Frazier always wanted to fight on. That was appropriate on a night when Manny Pacquiao and Juan Manuel Marquez fought on and on, from round to riveting round in the third chapter Saturday of a trilogy that ended in a way that demanded more than three.

Frazier always wanted a fourth fight against Ali. Maybe, Marquez will get his fourth after losing a majority decision loudly booed by the crowd of more than 16,000, yet probably cheered by Floyd Mayweather Jr.

On a night when he was an overwhelming favorite, Pacquiao’s mixed performance probably improved chances that Mayweather will finally say yes to the one fight few ever thought would happen, although Pacquiao promoter Bob Arum said he will try to put together Pacquiao-Marquez IV for May 2012. Pacquiao didn’t look as if he would be much of a threat to Mayweather. At least, he didn’t against Marquez, whom Mayweather beat easily.

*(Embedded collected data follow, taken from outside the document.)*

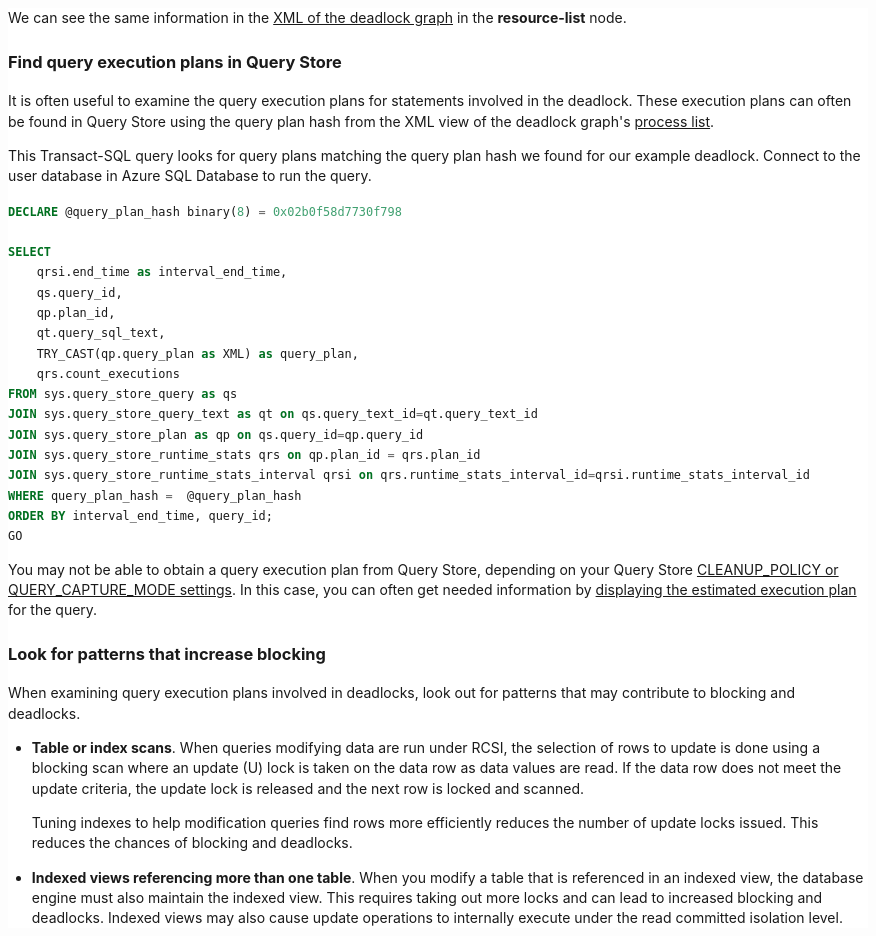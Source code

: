 We can see the same information in the [XML of the deadlock graph](#view-and-save-a-deadlock-graph-in-xml) in the **resource-list** node.

### Find query execution plans in Query Store

It is often useful to examine the query execution plans for statements involved in the deadlock. These execution plans can often be found in Query Store using the query plan hash from the XML view of the deadlock graph's [process list](#deadlock-process-list).

This Transact-SQL query looks for query plans matching the query plan hash we found for our example deadlock. Connect to the user database in Azure SQL Database to run the query.

```sql
DECLARE @query_plan_hash binary(8) = 0x02b0f58d7730f798

SELECT 
	qrsi.end_time as interval_end_time,
	qs.query_id,
	qp.plan_id,
	qt.query_sql_text, 
	TRY_CAST(qp.query_plan as XML) as query_plan,
	qrs.count_executions
FROM sys.query_store_query as qs
JOIN sys.query_store_query_text as qt on qs.query_text_id=qt.query_text_id
JOIN sys.query_store_plan as qp on qs.query_id=qp.query_id
JOIN sys.query_store_runtime_stats qrs on qp.plan_id = qrs.plan_id
JOIN sys.query_store_runtime_stats_interval qrsi on qrs.runtime_stats_interval_id=qrsi.runtime_stats_interval_id
WHERE query_plan_hash =  @query_plan_hash
ORDER BY interval_end_time, query_id;
GO
```

You may not be able to obtain a query execution plan from Query Store, depending on your Query Store [CLEANUP_POLICY or QUERY_CAPTURE_MODE settings](/sql/t-sql/statements/alter-database-transact-sql-set-options#query-store). In this case, you can often get needed information by [displaying the estimated execution plan](/sql/relational-databases/performance/display-the-estimated-execution-plan) for the query.

### Look for patterns that increase blocking

When examining query execution plans involved in deadlocks, look out for patterns that may contribute to blocking and deadlocks. 

- **Table or index scans**. When queries modifying data are run under RCSI, the selection of rows to update is done using a blocking scan where an update (U) lock is taken on the data row as data values are read. If the data row does not meet the update criteria, the update lock is released and the next row is locked and scanned.

    Tuning indexes to help modification queries find rows more efficiently reduces the number of update locks issued. This reduces the chances of blocking and deadlocks.

- **Indexed views referencing more than one table**. When you modify a table that is referenced in an indexed view, the database engine must also maintain the indexed view. This requires taking out more locks and can lead to increased blocking and deadlocks. Indexed views may also cause update operations to internally execute under the read committed isolation level.
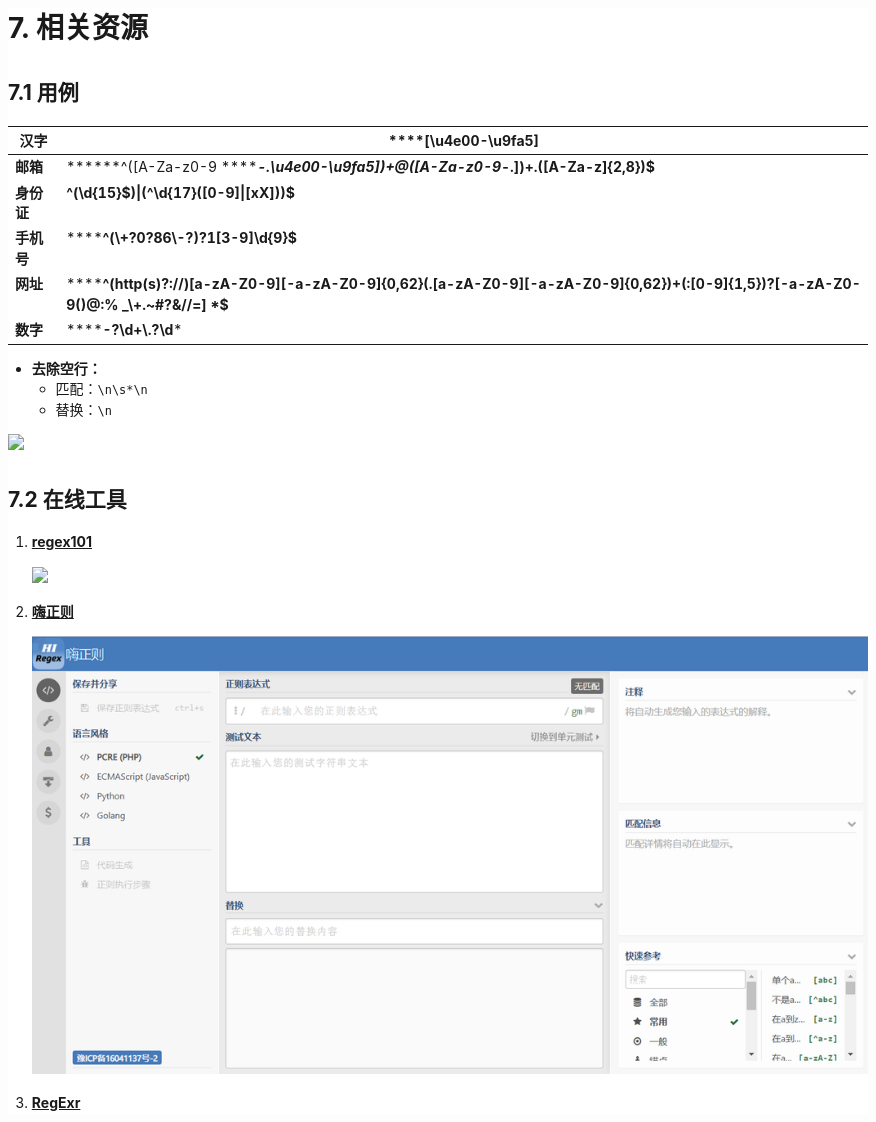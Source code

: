 

# 7. 相关资源

## 7.1 用例

| **汉字**  | ******\[\u4e00-\u9fa5]**                                                                                                                      |
| ------- | --------------------------------------------------------------------------------------------------------------------------------------------- |
| **邮箱**  | ******^(\[A-Za-z0-9 ***********-.\u4e00-\u9fa5])+@(\[A-Za-z0-9*****-.])+.(\[A-Za-z]{2,8})\$**                                                 |
| **身份证** | **^(\d{15}\$)\|(^\d{17}(\[0-9]\|\[xX]))\$**                                                                                                   |
| **手机号** | ******^(\\+?0?86\\-?)?1\[3-9]\d{9}\$**                                                                                                        |
| **网址**  | ******^(http(s)?://)\[a-zA-Z0-9]\[-a-zA-Z0-9]{0,62}(.\[a-zA-Z0-9]\[-a-zA-Z0-9]{0,62})+(:\[0-9]{1,5})?\[-a-zA-Z0-9()@:% \_\\+.\~#?&//=] \*\$** |
| **数字**  | ******-?\d+\\.?\d**\*                                                                                                                         |

-   **去除空行：**
    -   匹配：`\n\s*\n`
    -   替换：`\n`

![](image/C3VE43R2UXE37Y-Q0SYC1\[P_LOMO4E2B1n.png)

## 7.2 在线工具

1.  [**regex101**](https://regex101.com/ "regex101")

    ![](image/TFIHU1@8N60}M@~RN9G]\(KH_1LZWz3E9QZ.jpg)
2.  [**嗨正则**](https://hiregex.com/ "嗨正则")

    ![](image/image_2Gm8U2Ndjs.png)
3.  [**RegExr**](https://regexr-cn.com/ "RegExr")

But that’s another story for another day. Whatever happens, Marquez and Pacquiao honored Frazier as much as those 10 bells mourned his passing. They would not retreat from the stubborn ferocity that has marked their rivalry through three different weight classes and eight long years. After three fights, there’s still an argument about who is the better fighter. It’s an argument that Frazier never quit making, even though he had lost two of three to Muhammad Ali. Neither Arum nor Don King could ever put together a fourth Frazier-Ali fight.

If Frazier had been in the crowd, it’s safe to say he probably would have been cheering for Marquez. He would have identified with the determined Mexican, whose tactical skill lands punches yet has been no match for Pacquiao’s charisma and celebrity.

For Frazier, there was always that impossible fight against Ali’s own celebrity. It was the one thing for which had absolutely no counter. But who did?

There were others who tried. One sat quietly in the Grand Garden Arena crowd. Earnie Shavers arrived about an hour before opening bell. He was surrounded by fans rushing to their seats. Nobody recognized him. Shavers was just another forgotten contender from a generation of heavyweights known for an Ali who needed Frazier, George Foreman, Ken Norton and even an Acorn to help him define his time.

Shavers was nicknamed the Acorn. Not because he ate them. He looked like one. He also had enough power to crack one wide open with single punch. Ali knew that. Shavers nearly stopped him on what could have been a fateful night for him, for Ali and perhaps even Frazier.

But Shavers couldn’t do what Frazier did once in three fights, the first in his trilogy. He beat Ali.

“A good man, Joe was a really good man,’’ Shavers said as he walked through the turnstiles and for the third chapter in another trilogy four decades and so many punches after the one that has become a standard, the reference point for what a rivalry should be.

And on a night when he was remembered, Joe Frazier was also a really good lesson about how great history never dies. It just gives us another trilogy.